My last and final van i'm going to drive is the Sienna because it has AWD, and i would like to see what that has to offer.
But even though the Routan is more expensive than the Grand Caravan, I will most likely go with the Routan and definitely not the Caravan.
Sorry for the rant!!!!


----------



## 2008cc (Apr 16, 2001)

*Re: Routan vs Grand Caravan (nigel_miguel)*

good reveiw and I agree completely .


----------



## nigel_miguel (Aug 3, 2007)

*Re: Routan vs Grand Caravan (2008cc)*

I've driven the Sienna, very good van, very well finished and very well behaved on the road.
I would love to buy the Routan but i'm concerned that VW will drop it any day now.
Considering they've stopped production on it.
Will they support it?


----------



## feels_road (Jan 27, 2005)

*Re: Routan vs Grand Caravan (nigel_miguel)*

Of course they will support it - VW is not going anywhere, they are in North America to stay.


----------



## nigel_miguel (Aug 3, 2007)

*Re: Routan vs Grand Caravan (feels_road)*

i know that VW will be here for the long haul. I'm just concerned with Routan. How will it be around for?
I don't want to buy if 6 months from now (do to economic reasons), they cancel the model.
If someone can reassure me on this, I will probably by one.


----------



## papa_vw (Oct 17, 2005)

*Re: Routan vs Grand Caravan (nigel_miguel)*


_Quote, originally posted by *nigel_miguel* »_i know that VW will be here for the long haul. I'm just concerned with Routan. How will it be around for?
I don't want to buy if 6 months from now (do to economic reasons), they cancel the model.
If someone can reassure me on this, I will probably by one.
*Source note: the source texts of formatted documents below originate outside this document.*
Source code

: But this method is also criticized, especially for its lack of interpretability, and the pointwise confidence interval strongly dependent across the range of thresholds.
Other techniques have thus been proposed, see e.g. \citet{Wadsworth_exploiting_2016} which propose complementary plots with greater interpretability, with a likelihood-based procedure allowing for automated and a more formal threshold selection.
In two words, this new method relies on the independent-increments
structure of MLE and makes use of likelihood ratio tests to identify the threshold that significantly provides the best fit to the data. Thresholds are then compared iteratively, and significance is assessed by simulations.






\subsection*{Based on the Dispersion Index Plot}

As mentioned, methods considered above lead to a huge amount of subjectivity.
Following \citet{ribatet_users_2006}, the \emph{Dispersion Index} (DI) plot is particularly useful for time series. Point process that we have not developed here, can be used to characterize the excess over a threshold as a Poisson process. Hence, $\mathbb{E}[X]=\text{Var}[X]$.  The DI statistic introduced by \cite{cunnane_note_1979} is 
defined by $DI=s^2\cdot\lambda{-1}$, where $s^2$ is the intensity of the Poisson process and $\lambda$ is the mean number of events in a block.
There was a report that in US News and World Report that there were 29,500 Routan's built thus far. So many that Volkswagen instructed Chrysler to temporarily suspend production. Since the Routan came out this past fall, only 4,553 were sold through the end of February so Volkswagen is sitting on quite a supply. My guess is the only Routans we'll see in 2010 will be leftover 2009 models. At the current rate of sales, VW should have a 2 1/2 year supply at present.








Regardless, I wouldn't let that stop me from purchasing one if I was in the market for a new minivan.


_Modified by papa_vw at 10:07 AM 3-7-2009_


----------



## drslav (May 22, 2005)

stay away from both of these. its nicer finish than caravan but it is still a caravan underneath.I cant believe volks did this. did you see how fast daimler pulled out from this deal? trust me i am a tech and i drive a 97 jetta. every day i struggle to tell customers that their caravan needs work...go with sienna or honda van. much better product less breakdowns. stay away from domestic....just honest opinion


----------



## Horrido Beetle (Oct 9, 2001)

*Re: (drslav)*

Amen brother....... When it all comes crashing down ... The Honda can sleep 3 in the back and you can use the nice thick mid seats around the trash can fire while heating your pork and beans.
I bet the deck out SEL - Routan at a list of 44,000.00 can be purchased for under 25K.
Nice if your in the market!
HORRIDO


----------



## nigel_miguel (Aug 3, 2007)

so i bought a van.... the Odyssey!
It was the Van that I didn't intend to purchase
I get it on tuesday. we'll see how it goes.


----------